Another numerical method used to analyze stresses of coating system is conventional boundary element method (BEM), which encounters problems if the domain of the problem is not convex. Similarly to FEM, very fine boundary elements, with a size of the coating thickness, should be used. Nowadays, thermal stress analysis of coating systems by the BEM for thin body stress analysis was limited to problems with a constant temperature field.

Consequently, a primal-mixed method for treating linear coupled thermoelastic problems and the quasi-static or transient case, is presently used in semi-coupled procedure to calculate thermomechanical behavior of coated bodies under thermal and mechanical loads. The approach is fully three-dimensional per geometry, per solution variable space, and per governing and constitutive equations. The finite element used is hexahedral hierarchical HC8/27 in both type of field analysis. It will be shown that there is no consistency error between calculated mechanical strain field and thermal strain field, which makes present approach reliable from the point of view of multifield analysis, that is, semi-coupling of thermal and mechanical fields, also. The thermal analysis capabilities of the present approach include conduction, convection, and radiation analyses, and the structural analysis presently include static analysis. It should be noted that present model problem will have drastic distortions of the finite elements in the mesh, where aspect ratio of finite element maximal axial dimensions will be up to remarkable 6´10⁵. It is proven that present approach is reliable and efficient. Nevertheless, the present analysis illustrated through some numerical tests, show that a direct approximation for the stress eliminates the generation of spurious displacement and stress modes, although this is not a priori guaranteed for a general mixed finite element schemes.

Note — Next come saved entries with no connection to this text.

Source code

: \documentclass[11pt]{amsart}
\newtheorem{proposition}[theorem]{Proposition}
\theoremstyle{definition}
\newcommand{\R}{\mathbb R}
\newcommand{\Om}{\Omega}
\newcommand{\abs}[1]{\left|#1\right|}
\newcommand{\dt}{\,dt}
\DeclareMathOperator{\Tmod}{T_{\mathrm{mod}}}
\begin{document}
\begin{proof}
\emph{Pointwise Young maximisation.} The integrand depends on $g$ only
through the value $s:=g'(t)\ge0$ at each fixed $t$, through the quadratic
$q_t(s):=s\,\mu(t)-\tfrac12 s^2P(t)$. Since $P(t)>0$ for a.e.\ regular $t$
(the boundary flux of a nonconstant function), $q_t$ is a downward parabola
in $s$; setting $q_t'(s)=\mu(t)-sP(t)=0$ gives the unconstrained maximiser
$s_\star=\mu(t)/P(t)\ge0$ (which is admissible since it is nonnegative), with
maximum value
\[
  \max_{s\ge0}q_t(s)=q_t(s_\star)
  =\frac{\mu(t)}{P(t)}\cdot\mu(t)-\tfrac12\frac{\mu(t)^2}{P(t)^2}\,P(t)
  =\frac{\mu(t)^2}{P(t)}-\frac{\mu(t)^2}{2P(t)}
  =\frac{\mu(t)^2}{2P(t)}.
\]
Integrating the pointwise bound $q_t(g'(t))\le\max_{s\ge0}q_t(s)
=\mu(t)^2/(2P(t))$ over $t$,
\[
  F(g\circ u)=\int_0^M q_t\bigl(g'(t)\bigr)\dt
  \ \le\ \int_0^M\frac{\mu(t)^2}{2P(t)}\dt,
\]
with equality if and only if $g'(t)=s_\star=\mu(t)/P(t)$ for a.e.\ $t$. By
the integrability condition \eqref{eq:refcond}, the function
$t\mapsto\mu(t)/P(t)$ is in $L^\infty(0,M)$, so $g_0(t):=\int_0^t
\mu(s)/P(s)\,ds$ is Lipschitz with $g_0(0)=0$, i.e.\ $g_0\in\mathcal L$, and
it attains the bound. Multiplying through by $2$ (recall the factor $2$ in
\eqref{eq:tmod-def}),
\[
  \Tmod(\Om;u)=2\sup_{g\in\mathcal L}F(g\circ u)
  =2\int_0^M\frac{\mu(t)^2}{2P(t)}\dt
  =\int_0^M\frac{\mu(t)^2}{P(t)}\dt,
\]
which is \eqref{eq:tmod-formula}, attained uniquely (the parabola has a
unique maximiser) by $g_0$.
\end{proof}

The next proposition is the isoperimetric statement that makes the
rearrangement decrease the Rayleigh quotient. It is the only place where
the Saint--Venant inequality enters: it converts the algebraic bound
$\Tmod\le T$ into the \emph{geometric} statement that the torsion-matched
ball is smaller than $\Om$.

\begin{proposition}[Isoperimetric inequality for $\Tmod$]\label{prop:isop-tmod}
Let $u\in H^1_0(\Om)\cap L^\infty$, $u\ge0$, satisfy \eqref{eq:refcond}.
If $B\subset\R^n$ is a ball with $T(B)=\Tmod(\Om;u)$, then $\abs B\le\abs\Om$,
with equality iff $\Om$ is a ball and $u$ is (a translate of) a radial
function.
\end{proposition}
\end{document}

Namely, it is proven that present finite element scheme do not exhibit stress oscillation near the stress singular points. In addition, although present approach has greater number of unknowns than primal one, it is proven in that for the prescribed accuracy the execution time is even smaller. In addition, the computational cost it is governed also by the quality of the method used for the solution of the large systems of equations.

The fully three-dimensional primal-mixed finite element approach in thermo-mechanical analysis of thermal barrier coated components is examined in detail. All solution variables: temperature and heat flux, and displacement and stress, are simultaneously calculated from semi-coupled system of thermal and mechanical field equations. As a novelty, the interelement continuity of heat flux and stress shape functions is intentionally enforced. It is shown that it does not deteriorate target results in the region of material interface. The mathematical aspects of convergence of the proposed finite element configurations HC8/27, is carefully analyzed also. The success of the present fully three-dimensional approach is due to its robustness and reliability. Further, obtained solutions converge to the target result, regardless of the complexity of the geometry, or presence of the abrupt material changes, non-smoothness of boundary conditions per dual variables or distortion of the finite element mesh. Nevertheless, one of the main potentials of the present approach is in overcoming of the well-known transition problem of connecting finite elements of different types and dimensions. Consequently, present finite elements are robust in micron-sized coated components analysis. In addition, in connection with specially designed HSL solution routine MA47+MC30, the present finite element approach is time efficient, measured as the accuracy versus the solution time. Finally, the present approach can be easily implemented in any existing pre and postprocessing environment developed for primal finite element approach, as it is presently implemented in Straus7 software package.